• minör edebiyat, azınlıkların major bir dilde yaptıkları edebiyattır. bu edebiyatın oluşmasında azınlıkların güç ve iktidar tarafından kendi kültürlerinden, dillerinden koparılması ve majoriteye hakim kılınmalarının etkisi büyüktür. dolayısıyla minör edebiyatta çoğunluğun dili 'major olan' tamamiyle esir alınır ve farklı bir şekle büründürülür. bu olayların içerisindeki en önemli şey, minör edebiyatın zorunluluktan ortaya çıkması; imkansızlıkları, güçlükleri içerisinde barındırmasıdır. dolayısıyla bu edebiyat -gelişimi açısından da bakıldığında- siyasidir; aynı zamanda yersiz yurtsuz bir edebiyattır. bu edebiyatın dili de tamamiyle farklıdır; genelde olaylar dar mekanda geçer, fakat anlatılanların derinliği çok fazladır ve anlatılanlar evrenseldir.
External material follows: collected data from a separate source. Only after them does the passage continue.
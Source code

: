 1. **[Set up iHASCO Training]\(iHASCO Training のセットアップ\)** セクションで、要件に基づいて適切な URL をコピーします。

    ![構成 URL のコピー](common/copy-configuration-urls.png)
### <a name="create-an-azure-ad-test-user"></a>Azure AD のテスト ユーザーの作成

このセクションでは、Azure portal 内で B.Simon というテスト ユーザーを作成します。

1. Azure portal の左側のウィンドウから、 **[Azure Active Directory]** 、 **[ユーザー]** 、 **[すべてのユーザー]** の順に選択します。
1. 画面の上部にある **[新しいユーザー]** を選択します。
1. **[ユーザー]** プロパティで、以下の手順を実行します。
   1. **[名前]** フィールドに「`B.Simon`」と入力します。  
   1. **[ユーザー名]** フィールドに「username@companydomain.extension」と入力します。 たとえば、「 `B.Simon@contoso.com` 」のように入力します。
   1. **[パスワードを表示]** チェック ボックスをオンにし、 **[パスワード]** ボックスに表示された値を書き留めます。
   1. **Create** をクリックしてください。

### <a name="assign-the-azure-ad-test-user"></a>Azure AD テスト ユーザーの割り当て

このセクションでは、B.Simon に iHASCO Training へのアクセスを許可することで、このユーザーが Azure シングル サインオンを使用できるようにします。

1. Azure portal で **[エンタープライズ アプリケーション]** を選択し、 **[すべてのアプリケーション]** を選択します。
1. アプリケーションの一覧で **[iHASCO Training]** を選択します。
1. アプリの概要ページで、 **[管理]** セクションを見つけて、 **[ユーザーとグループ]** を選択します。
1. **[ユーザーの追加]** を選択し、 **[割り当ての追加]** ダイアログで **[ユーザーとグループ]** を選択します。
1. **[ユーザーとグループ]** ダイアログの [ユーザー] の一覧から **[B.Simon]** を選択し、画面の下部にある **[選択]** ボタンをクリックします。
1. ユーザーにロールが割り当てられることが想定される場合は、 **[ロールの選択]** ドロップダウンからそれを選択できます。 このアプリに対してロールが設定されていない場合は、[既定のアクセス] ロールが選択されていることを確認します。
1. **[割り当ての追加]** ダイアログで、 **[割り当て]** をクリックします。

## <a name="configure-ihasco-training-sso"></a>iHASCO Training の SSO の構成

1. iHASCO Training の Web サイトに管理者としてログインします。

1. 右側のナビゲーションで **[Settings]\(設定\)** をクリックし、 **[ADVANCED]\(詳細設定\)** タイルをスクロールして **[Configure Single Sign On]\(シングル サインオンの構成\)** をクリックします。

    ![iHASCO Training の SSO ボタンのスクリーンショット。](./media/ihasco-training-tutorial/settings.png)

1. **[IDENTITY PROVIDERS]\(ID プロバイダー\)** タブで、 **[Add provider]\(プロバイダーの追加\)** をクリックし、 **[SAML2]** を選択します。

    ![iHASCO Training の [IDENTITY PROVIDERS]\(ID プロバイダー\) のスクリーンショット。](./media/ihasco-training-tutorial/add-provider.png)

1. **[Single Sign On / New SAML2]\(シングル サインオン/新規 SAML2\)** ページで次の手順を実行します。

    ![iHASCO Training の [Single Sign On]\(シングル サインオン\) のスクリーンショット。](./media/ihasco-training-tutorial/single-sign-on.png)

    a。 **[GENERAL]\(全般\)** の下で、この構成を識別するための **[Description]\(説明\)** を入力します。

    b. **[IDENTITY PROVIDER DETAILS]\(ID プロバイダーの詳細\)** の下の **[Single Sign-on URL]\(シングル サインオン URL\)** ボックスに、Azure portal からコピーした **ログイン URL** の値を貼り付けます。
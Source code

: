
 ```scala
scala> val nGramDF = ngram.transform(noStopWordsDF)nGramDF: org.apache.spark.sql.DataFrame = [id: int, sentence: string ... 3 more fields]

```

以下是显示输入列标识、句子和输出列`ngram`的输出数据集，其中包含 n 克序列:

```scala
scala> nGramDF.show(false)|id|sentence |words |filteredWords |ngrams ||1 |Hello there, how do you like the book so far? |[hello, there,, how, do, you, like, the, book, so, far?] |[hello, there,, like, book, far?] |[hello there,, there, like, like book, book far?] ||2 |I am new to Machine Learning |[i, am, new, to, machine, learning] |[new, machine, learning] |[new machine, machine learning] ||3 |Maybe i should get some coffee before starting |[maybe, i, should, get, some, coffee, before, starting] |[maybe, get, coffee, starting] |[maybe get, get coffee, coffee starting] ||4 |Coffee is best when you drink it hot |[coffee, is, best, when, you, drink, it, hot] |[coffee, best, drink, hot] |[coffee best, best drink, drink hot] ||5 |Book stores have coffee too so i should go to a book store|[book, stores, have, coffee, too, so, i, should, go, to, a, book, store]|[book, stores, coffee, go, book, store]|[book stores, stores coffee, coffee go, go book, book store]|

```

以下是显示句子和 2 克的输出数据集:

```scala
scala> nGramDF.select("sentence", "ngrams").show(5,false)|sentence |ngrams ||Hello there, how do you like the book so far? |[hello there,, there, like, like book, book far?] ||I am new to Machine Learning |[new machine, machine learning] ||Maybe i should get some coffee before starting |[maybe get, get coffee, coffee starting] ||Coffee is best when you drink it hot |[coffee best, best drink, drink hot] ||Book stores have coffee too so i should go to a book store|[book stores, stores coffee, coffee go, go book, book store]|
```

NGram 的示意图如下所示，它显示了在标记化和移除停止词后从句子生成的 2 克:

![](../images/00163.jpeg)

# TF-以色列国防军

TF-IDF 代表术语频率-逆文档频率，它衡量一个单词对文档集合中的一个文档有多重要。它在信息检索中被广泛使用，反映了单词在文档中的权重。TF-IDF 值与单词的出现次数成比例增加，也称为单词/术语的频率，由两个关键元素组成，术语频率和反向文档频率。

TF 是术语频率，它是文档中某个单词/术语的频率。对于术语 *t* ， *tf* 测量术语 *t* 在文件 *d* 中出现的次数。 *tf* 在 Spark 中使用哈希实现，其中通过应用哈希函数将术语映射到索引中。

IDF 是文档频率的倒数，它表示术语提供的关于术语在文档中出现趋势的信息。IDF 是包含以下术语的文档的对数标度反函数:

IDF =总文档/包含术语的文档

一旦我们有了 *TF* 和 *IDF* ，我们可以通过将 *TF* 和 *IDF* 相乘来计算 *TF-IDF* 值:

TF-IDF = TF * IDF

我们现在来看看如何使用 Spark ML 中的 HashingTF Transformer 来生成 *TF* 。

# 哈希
    bu edebiyatın en önemli temsilcileri samuel beckett ve franz kafka'dır.
  • minör edebiyat'ın deleuze ve guattari'nin tarafından yapılan şekle bağlı tanımı; etnik bir azınlığa mensup yazarın yaşadığı ülkenin dili ile yaptığı edebiyattır. prag doğumlu yahudi kafka'nın almanca yazması gibi.
  • ilk kez benlik ve öteki meselelerine yönelenlerden biri olan rimbaud "en hayvanı, en asalağı, ırkların en zencisi olmak istiyorum" demiş majorleşmeden uzak egemen unsurların karşıtı olarak minor bir tavır sergilemiştir. sonrasında ise en çok ses getireni sade olmuştur.
  • deleuze ve guattari'ye göre, temsil'i değil, yaratıcılığı esas alan edebiyat türüdür. minör edebiyat, var olan yazın türlerini bozar, geleneği ve kanonu rahatsız eder; yeni söyleyiş ihtimallerini ortaya çıkarır. dil, yapısalcıların iddia ettiğinin aksine, ne bir temsil aygıtıdır, ne de var olan dünyayı şekillendiren bir araçtır. dil durmaksızın etkileşendir; diğer yandan edebiyat, dil yardımıyla mümkün olduğunca farklı yazın ve söyleyiş ihtimalleri ortaya çıkarmalıdır; - herhangi bir ideolojiye, aşkın düşünceye işaret eden, onları temsil eden değil; sadece kendi varlığı için dilden dönüşen, metinleşen ve metinleştiğiyle kalan bir edebiyat türü...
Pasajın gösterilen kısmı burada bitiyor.